PPACA did not specify precisely which benefits within these categories were to be included in an EHB package; however, these rules establish that each State may set its own EHB package based on a "base-benchmark plan," which shall become the model EHB package for all applicable plans in that State. Thereafter, all applicable plans subject to the EHB requirement will have to offer benefits that are substantially equal to the benefits offered in the base-benchmark plan. The final rules allow each State to select its base-benchmark plan from among four options, including: (1) the largest health plan by enrollment in the State's small group market; (2) any of the largest three employee health benefit plan options by enrollment offered and generally available to State employees; (3) any of the largest three national Federal Employees Health Benefits Program plan options; and (4) the coverage plan with the largest insured commercial non-Medicaid enrollment offered by an HMO operating in the State. If a State fails to select a base-benchmark plan from among these options, the default EHB package will be the largest plan by enrollment in the State's small group market. To date, 26 states and the District of Columbia have selected a base-benchmark rule. Of these, 19 and the District have selected a small group market plan, three states have selected a state employee health plan, and four states have selected an HMO plan.

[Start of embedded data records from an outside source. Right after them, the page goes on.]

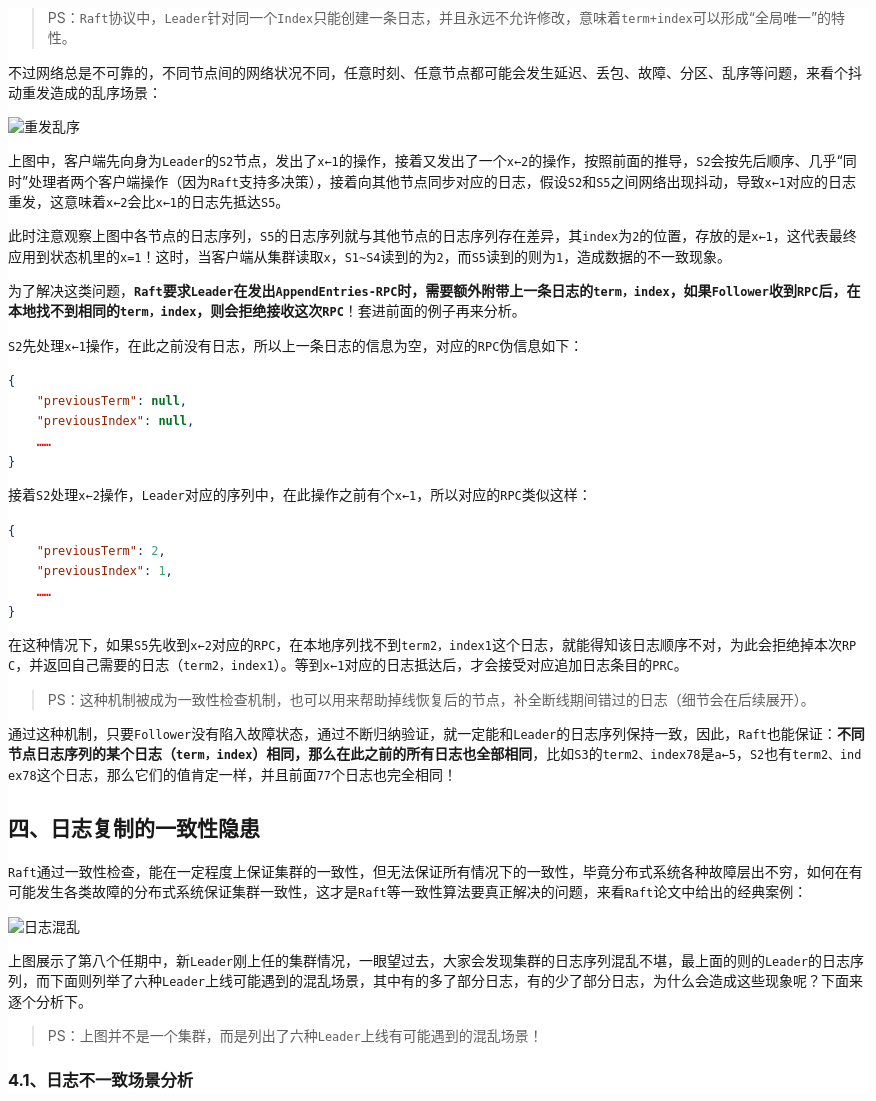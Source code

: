 > PS：`Raft`协议中，`Leader`针对同一个`Index`只能创建一条日志，并且永远不允许修改，意味着`term+index`可以形成“全局唯一”的特性。

不过网络总是不可靠的，不同节点间的网络状况不同，任意时刻、任意节点都可能会发生延迟、丢包、故障、分区、乱序等问题，来看个抖动重发造成的乱序场景：

![重发乱序](Raft协议.assets/20442928284f4cfcb795a4fbebb7b8d9~tplv-k3u1fbpfcp-jj-mark:3024:0:0:0:q75.awebp)

上图中，客户端先向身为`Leader`的`S2`节点，发出了`x←1`的操作，接着又发出了一个`x←2`的操作，按照前面的推导，`S2`会按先后顺序、几乎“同时”处理者两个客户端操作（因为`Raft`支持多决策），接着向其他节点同步对应的日志，假设`S2`和`S5`之间网络出现抖动，导致`x←1`对应的日志重发，这意味着`x←2`会比`x←1`的日志先抵达`S5`。

此时注意观察上图中各节点的日志序列，`S5`的日志序列就与其他节点的日志序列存在差异，其`index`为`2`的位置，存放的是`x←1`，这代表最终应用到状态机里的`x=1`！这时，当客户端从集群读取`x`，`S1~S4`读到的为`2`，而`S5`读到的则为`1`，造成数据的不一致现象。

为了解决这类问题，**`Raft`要求`Leader`在发出`AppendEntries-RPC`时，需要额外附带上一条日志的`term，index`，如果`Follower`收到`RPC`后，在本地找不到相同的`term，index`，则会拒绝接收这次`RPC`**！套进前面的例子再来分析。

`S2`先处理`x←1`操作，在此之前没有日志，所以上一条日志的信息为空，对应的`RPC`伪信息如下：

```json
{
    "previousTerm": null,
    "previousIndex": null,
    ……
}
```

接着`S2`处理`x←2`操作，`Leader`对应的序列中，在此操作之前有个`x←1`，所以对应的`RPC`类似这样：

```json
{
    "previousTerm": 2,
    "previousIndex": 1,
    ……
}
```

在这种情况下，如果`S5`先收到`x←2`对应的`RPC`，在本地序列找不到`term2，index1`这个日志，就能得知该日志顺序不对，为此会拒绝掉本次`RPC`，并返回自己需要的日志（`term2，index1`）。等到`x←1`对应的日志抵达后，才会接受对应追加日志条目的`PRC`。

> PS：这种机制被成为一致性检查机制，也可以用来帮助掉线恢复后的节点，补全断线期间错过的日志（细节会在后续展开）。

通过这种机制，只要`Follower`没有陷入故障状态，通过不断归纳验证，就一定能和`Leader`的日志序列保持一致，因此，`Raft`也能保证：**不同节点日志序列的某个日志（`term，index`）相同，那么在此之前的所有日志也全部相同**，比如`S3`的`term2、index78`是`a←5`，`S2`也有`term2、index78`这个日志，那么它们的值肯定一样，并且前面`77`个日志也完全相同！

## 四、日志复制的一致性隐患

`Raft`通过一致性检查，能在一定程度上保证集群的一致性，但无法保证所有情况下的一致性，毕竟分布式系统各种故障层出不穷，如何在有可能发生各类故障的分布式系统保证集群一致性，这才是`Raft`等一致性算法要真正解决的问题，来看`Raft`论文中给出的经典案例：

![日志混乱](Raft协议.assets/2521021dc6e74c139692fe194980f730~tplv-k3u1fbpfcp-jj-mark:3024:0:0:0:q75.awebp)

上图展示了第八个任期中，新`Leader`刚上任的集群情况，一眼望过去，大家会发现集群的日志序列混乱不堪，最上面的则的`Leader`的日志序列，而下面则列举了六种`Leader`上线可能遇到的混乱场景，其中有的多了部分日志，有的少了部分日志，为什么会造成这些现象呢？下面来逐个分析下。

> PS：上图并不是一个集群，而是列出了六种`Leader`上线有可能遇到的混乱场景！

### 4.1、日志不一致场景分析
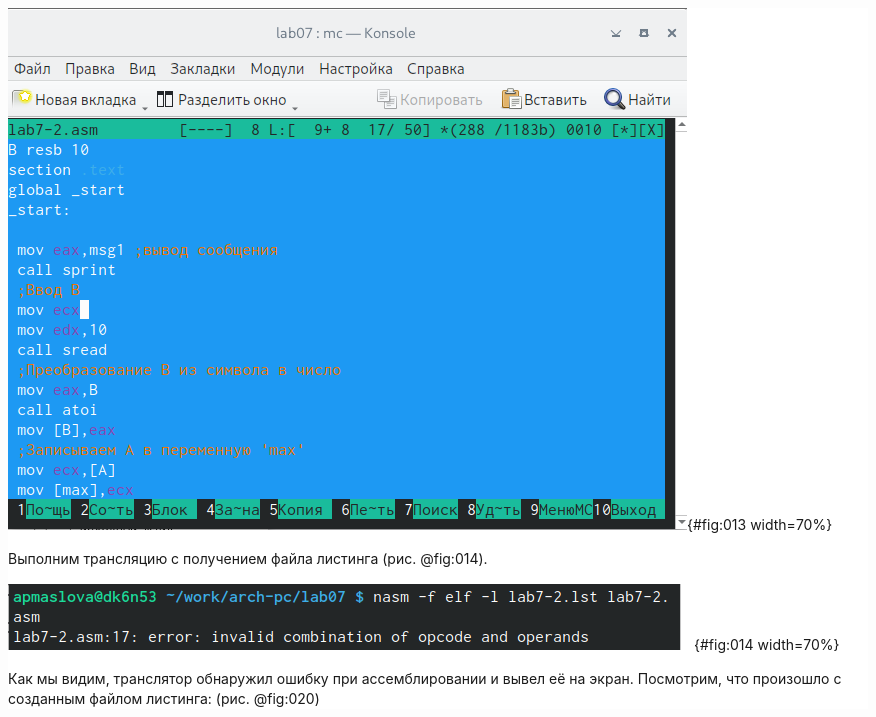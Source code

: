 ![Удаление одного из друх операндов инструкции mov в файле lab7-2.asm](image/13.png){#fig:013 width=70%}

Выполним трансляцию с получением файла листинга (рис. @fig:014).

![Трансляция с получением файла листинга](image/14.png){#fig:014 width=70%}

Как мы видим, транслятор обнаружил ошибку при ассемблировании и вывел её на экран. 
Посмотрим, что произошло с созданным файлом листинга: (рис. @fig:020)

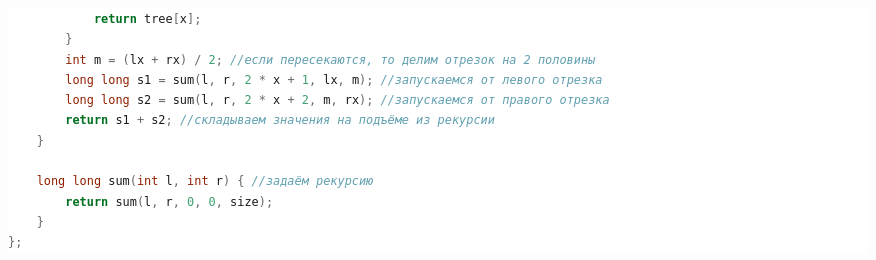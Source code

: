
 ```C
            return tree[x];
        }
        int m = (lx + rx) / 2; //если пересекаются, то делим отрезок на 2 половины
        long long s1 = sum(l, r, 2 * x + 1, lx, m); //запускаемся от левого отрезка
        long long s2 = sum(l, r, 2 * x + 2, m, rx); //запускаемся от правого отрезка
        return s1 + s2; //складываем значения на подъёме из рекурсии 
    }

    long long sum(int l, int r) { //задаём рекурсию 
        return sum(l, r, 0, 0, size);
    }
};
```

[^1]: [[Моноид]]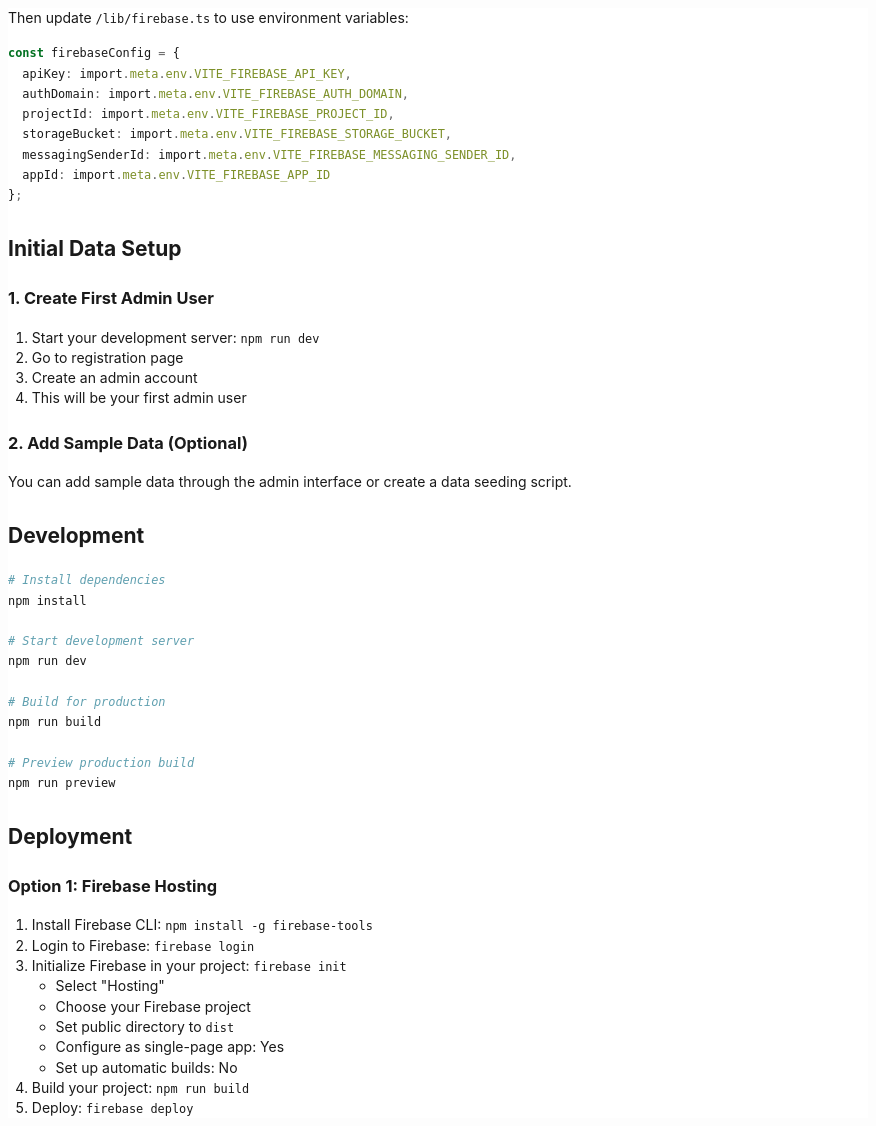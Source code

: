 Then update `/lib/firebase.ts` to use environment variables:

```typescript
const firebaseConfig = {
  apiKey: import.meta.env.VITE_FIREBASE_API_KEY,
  authDomain: import.meta.env.VITE_FIREBASE_AUTH_DOMAIN,
  projectId: import.meta.env.VITE_FIREBASE_PROJECT_ID,
  storageBucket: import.meta.env.VITE_FIREBASE_STORAGE_BUCKET,
  messagingSenderId: import.meta.env.VITE_FIREBASE_MESSAGING_SENDER_ID,
  appId: import.meta.env.VITE_FIREBASE_APP_ID
};
```

## Initial Data Setup

### 1. Create First Admin User

1. Start your development server: `npm run dev`
2. Go to registration page
3. Create an admin account
4. This will be your first admin user

### 2. Add Sample Data (Optional)

You can add sample data through the admin interface or create a data seeding script.

## Development

```bash
# Install dependencies
npm install

# Start development server
npm run dev

# Build for production
npm run build

# Preview production build
npm run preview
```

## Deployment

### Option 1: Firebase Hosting

1. Install Firebase CLI: `npm install -g firebase-tools`
2. Login to Firebase: `firebase login`
3. Initialize Firebase in your project: `firebase init`
   - Select "Hosting"
   - Choose your Firebase project
   - Set public directory to `dist`
   - Configure as single-page app: Yes
   - Set up automatic builds: No
4. Build your project: `npm run build`
5. Deploy: `firebase deploy`
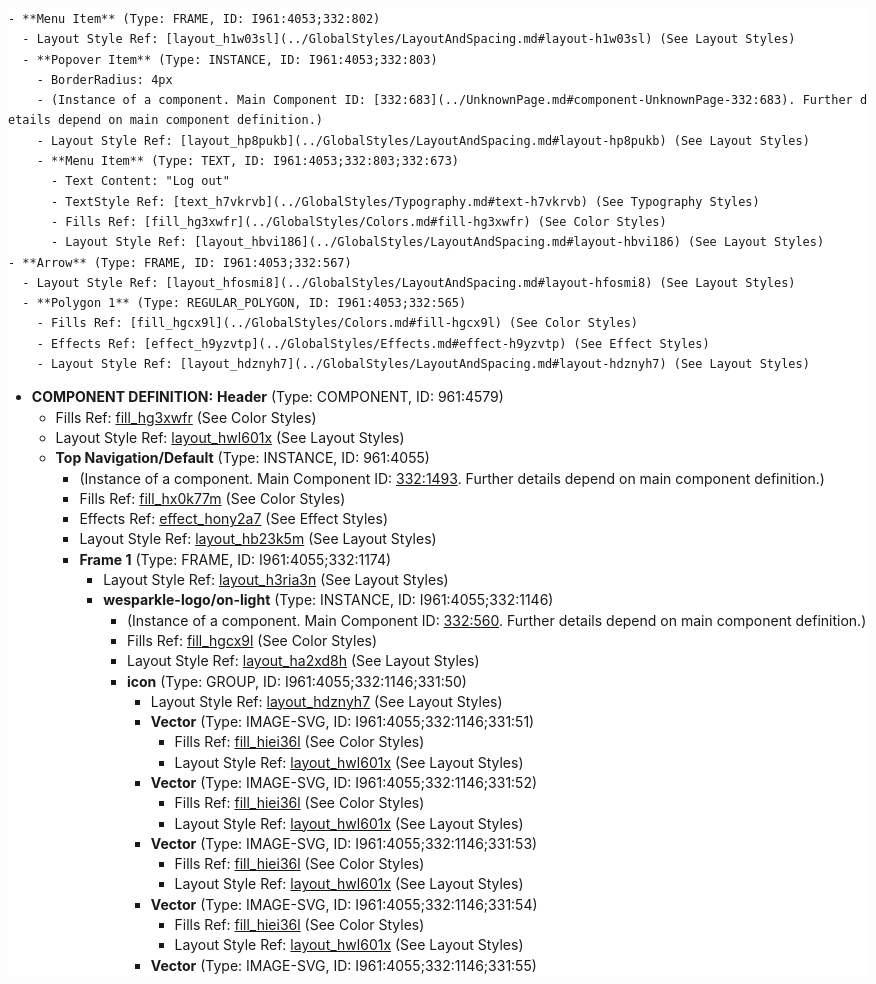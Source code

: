     - **Menu Item** (Type: FRAME, ID: I961:4053;332:802)
      - Layout Style Ref: [layout_h1w03sl](../GlobalStyles/LayoutAndSpacing.md#layout-h1w03sl) (See Layout Styles)
      - **Popover Item** (Type: INSTANCE, ID: I961:4053;332:803)
        - BorderRadius: 4px
        - (Instance of a component. Main Component ID: [332:683](../UnknownPage.md#component-UnknownPage-332:683). Further details depend on main component definition.)
        - Layout Style Ref: [layout_hp8pukb](../GlobalStyles/LayoutAndSpacing.md#layout-hp8pukb) (See Layout Styles)
        - **Menu Item** (Type: TEXT, ID: I961:4053;332:803;332:673)
          - Text Content: "Log out"
          - TextStyle Ref: [text_h7vkrvb](../GlobalStyles/Typography.md#text-h7vkrvb) (See Typography Styles)
          - Fills Ref: [fill_hg3xwfr](../GlobalStyles/Colors.md#fill-hg3xwfr) (See Color Styles)
          - Layout Style Ref: [layout_hbvi186](../GlobalStyles/LayoutAndSpacing.md#layout-hbvi186) (See Layout Styles)
    - **Arrow** (Type: FRAME, ID: I961:4053;332:567)
      - Layout Style Ref: [layout_hfosmi8](../GlobalStyles/LayoutAndSpacing.md#layout-hfosmi8) (See Layout Styles)
      - **Polygon 1** (Type: REGULAR_POLYGON, ID: I961:4053;332:565)
        - Fills Ref: [fill_hgcx9l](../GlobalStyles/Colors.md#fill-hgcx9l) (See Color Styles)
        - Effects Ref: [effect_h9yzvtp](../GlobalStyles/Effects.md#effect-h9yzvtp) (See Effect Styles)
        - Layout Style Ref: [layout_hdznyh7](../GlobalStyles/LayoutAndSpacing.md#layout-hdznyh7) (See Layout Styles)
- <a name="component-5015:2158-961:4579"></a>**COMPONENT DEFINITION:** **Header** (Type: COMPONENT, ID: 961:4579)
  - Fills Ref: [fill_hg3xwfr](../GlobalStyles/Colors.md#fill-hg3xwfr) (See Color Styles)
  - Layout Style Ref: [layout_hwl601x](../GlobalStyles/LayoutAndSpacing.md#layout-hwl601x) (See Layout Styles)
  - **Top Navigation/Default** (Type: INSTANCE, ID: 961:4055)
    - (Instance of a component. Main Component ID: [332:1493](../UnknownPage.md#component-UnknownPage-332:1493). Further details depend on main component definition.)
    - Fills Ref: [fill_hx0k77m](../GlobalStyles/Colors.md#fill-hx0k77m) (See Color Styles)
    - Effects Ref: [effect_hony2a7](../GlobalStyles/Effects.md#effect-hony2a7) (See Effect Styles)
    - Layout Style Ref: [layout_hb23k5m](../GlobalStyles/LayoutAndSpacing.md#layout-hb23k5m) (See Layout Styles)
    - **Frame 1** (Type: FRAME, ID: I961:4055;332:1174)
      - Layout Style Ref: [layout_h3ria3n](../GlobalStyles/LayoutAndSpacing.md#layout-h3ria3n) (See Layout Styles)
      - **wesparkle-logo/on-light** (Type: INSTANCE, ID: I961:4055;332:1146)
        - (Instance of a component. Main Component ID: [332:560](../UnknownPage.md#component-UnknownPage-332:560). Further details depend on main component definition.)
        - Fills Ref: [fill_hgcx9l](../GlobalStyles/Colors.md#fill-hgcx9l) (See Color Styles)
        - Layout Style Ref: [layout_ha2xd8h](../GlobalStyles/LayoutAndSpacing.md#layout-ha2xd8h) (See Layout Styles)
        - **icon** (Type: GROUP, ID: I961:4055;332:1146;331:50)
          - Layout Style Ref: [layout_hdznyh7](../GlobalStyles/LayoutAndSpacing.md#layout-hdznyh7) (See Layout Styles)
          - **Vector** (Type: IMAGE-SVG, ID: I961:4055;332:1146;331:51)
            - Fills Ref: [fill_hiei36l](../GlobalStyles/Colors.md#fill-hiei36l) (See Color Styles)
            - Layout Style Ref: [layout_hwl601x](../GlobalStyles/LayoutAndSpacing.md#layout-hwl601x) (See Layout Styles)
          - **Vector** (Type: IMAGE-SVG, ID: I961:4055;332:1146;331:52)
            - Fills Ref: [fill_hiei36l](../GlobalStyles/Colors.md#fill-hiei36l) (See Color Styles)
            - Layout Style Ref: [layout_hwl601x](../GlobalStyles/LayoutAndSpacing.md#layout-hwl601x) (See Layout Styles)
          - **Vector** (Type: IMAGE-SVG, ID: I961:4055;332:1146;331:53)
            - Fills Ref: [fill_hiei36l](../GlobalStyles/Colors.md#fill-hiei36l) (See Color Styles)
            - Layout Style Ref: [layout_hwl601x](../GlobalStyles/LayoutAndSpacing.md#layout-hwl601x) (See Layout Styles)
          - **Vector** (Type: IMAGE-SVG, ID: I961:4055;332:1146;331:54)
            - Fills Ref: [fill_hiei36l](../GlobalStyles/Colors.md#fill-hiei36l) (See Color Styles)
            - Layout Style Ref: [layout_hwl601x](../GlobalStyles/LayoutAndSpacing.md#layout-hwl601x) (See Layout Styles)
          - **Vector** (Type: IMAGE-SVG, ID: I961:4055;332:1146;331:55)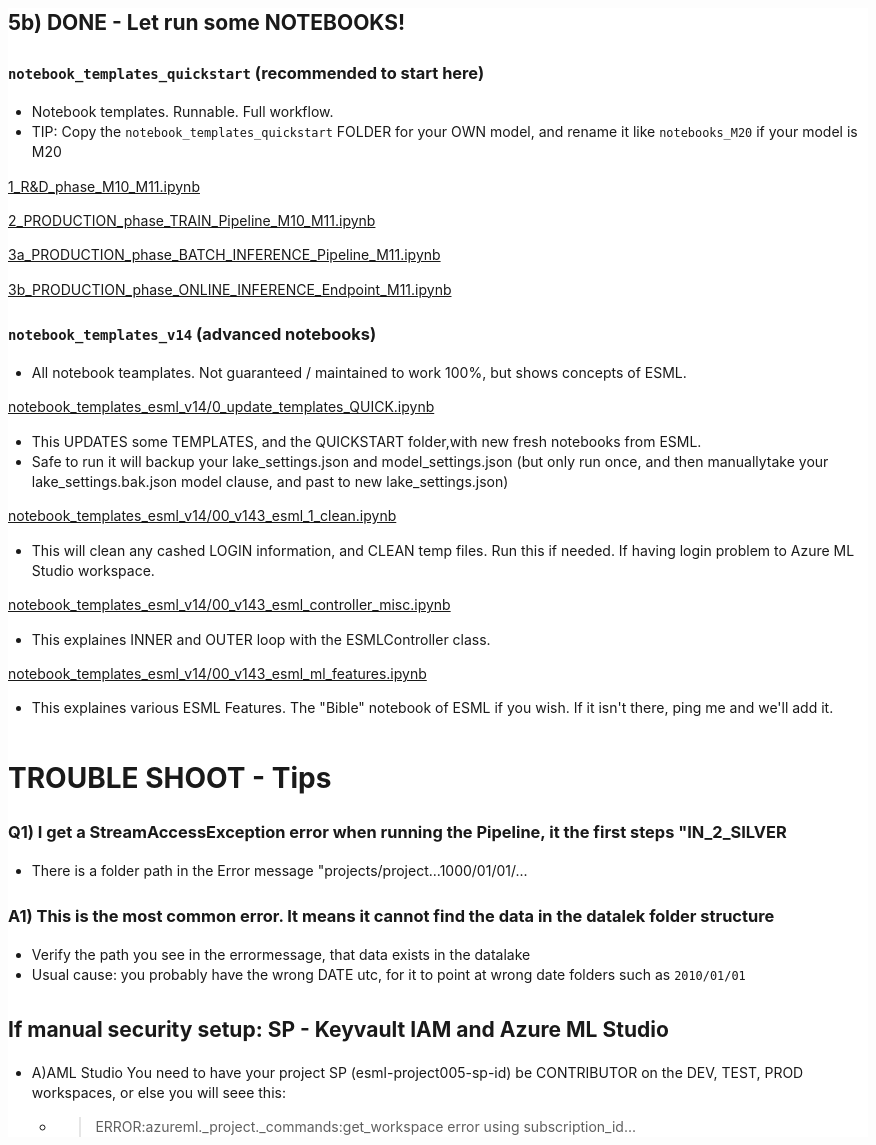 ## 5b) DONE - Let run some NOTEBOOKS!

### `notebook_templates_quickstart` (recommended to start here)
  - Notebook templates. Runnable. Full workflow. 
  - TIP: Copy the `notebook_templates_quickstart` FOLDER for your OWN model, and rename it like `notebooks_M20` if your model is M20

[1_R&D_phase_M10_M11.ipynb](../notebook_templates_quickstart/1_R&D_phase_M10_M11.ipynb)

[2_PRODUCTION_phase_TRAIN_Pipeline_M10_M11.ipynb](../notebook_templates_quickstart/2_PRODUCTION_phase_TRAIN_Pipeline_M10_M11.ipynb)

[3a_PRODUCTION_phase_BATCH_INFERENCE_Pipeline_M11.ipynb](../notebook_templates_quickstart/3a_PRODUCTION_phase_BATCH_INFERENCE_Pipeline_M11.ipynb)

[3b_PRODUCTION_phase_ONLINE_INFERENCE_Endpoint_M11.ipynb](../notebook_templates_quickstart/3b_PRODUCTION_phase_ONLINE_INFERENCE_Endpoint_M11.ipynb)


### `notebook_templates_v14` (advanced notebooks)
  - All notebook teamplates. Not guaranteed / maintained to work 100%, but shows concepts of ESML.

[notebook_templates_esml_v14/0_update_templates_QUICK.ipynb](../notebook_templates_esml_v14/0_update_templates_QUICK.ipynb)
 - This UPDATES some TEMPLATES, and the QUICKSTART folder,with new fresh notebooks from ESML.
 - Safe to run it will backup your lake_settings.json and model_settings.json (but only run once, and then manuallytake your lake_settings.bak.json model clause, and past to new lake_settings.json)

[notebook_templates_esml_v14/00_v143_esml_1_clean.ipynb](../notebook_templates_esml_v14/00_v143_esml_1_clean.ipynb)
- This will clean any cashed LOGIN information, and CLEAN temp files. Run this if needed. If having login problem to Azure ML Studio workspace.

[notebook_templates_esml_v14/00_v143_esml_controller_misc.ipynb](../notebook_templates_esml_v14/00_v143_esml_controller_misc.ipynb)
- This explaines INNER and OUTER loop with the ESMLController class. 

[notebook_templates_esml_v14/00_v143_esml_ml_features.ipynb](../notebook_templates_esml_v14/00_v143_esml_ml_features.ipynb)
- This explaines various ESML Features. The "Bible" notebook of ESML if you wish. If it isn't there, ping me and we'll add it.

# TROUBLE SHOOT - Tips

### Q1) I get a StreamAccessException error when running the Pipeline, it the first steps "IN_2_SILVER 
 - There is a folder path in the Error message "projects/project...1000/01/01/...
### A1) This is the most common error. It means it cannot find the data in the datalek folder structure
- Verify the path you see in the errormessage, that data exists in the datalake
- Usual cause: you probably have the wrong DATE utc, for it to point at wrong date folders such as `2010/01/01`
## If manual security setup: SP - Keyvault IAM and Azure ML Studio
- A)AML Studio You need to have your project SP (esml-project005-sp-id) be CONTRIBUTOR on the DEV, TEST, PROD workspaces, or else you will seee this: 
  - > ERROR:azureml._project._commands:get_workspace error using subscription_id...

Actuarial Value Requirements
Second, the final rules classify grandfathered health plans, which are not subject to the EHB requirements, based on their actuarial values. Plans with a value of 60% are classified as bronze, plans with a value of at least 70% are classified as silver, plans with a value of at least 80% are classified as gold, and plans with a value of at least 90% are classified as platinum. The purpose of this classification is to help consumers identify plans that offer similar levels of coverage and compare those plans more directly based on premiums, provider networks, and other factors. The final rules further outline how actuarial value is to be determined and HHS has indicated that it will provide an actuarial value calculator to help determine a given plan's proper classification.

Cost-Sharing and Deductible Limits
Third, to shield individuals and families from the costs of catastrophic illness or injury, the final rules establish annual cost-sharing limits on regulated plans. In 2014, individual plans are limited to $5,000 in cost-sharing and $2,000 in deductibles. In subsequent years, these limits are to be increased by a premium adjustment percentage, to be determined by HHS, for that year. Family plans are also subject to similar limits, which for any year are defined as twice the individual plan limits for that year.

Conclusion
Together with the development of health insurance exchanges, the Essential Health Benefits program is intended to inject additional certainty and standardization into the individual and small group insurance markets as well as the provision of health care services to covered individuals. By requiring regulated health plans to include certain essential benefits, the final rules provide additional certainty to both providers and patients. Further, by establishing a uniform means to calculate a given plan's actuarial value and by classifying that plan based on its value, consumers will be able to purchase an appropriate level of coverage to meet their expected needs. Finally, by imposing cost-sharing and deductible limits, the final rules will help mitigate the financial impact of catastrophic illness and injury and help ensure that the costs of necessary treatment in such circumstances are paid for.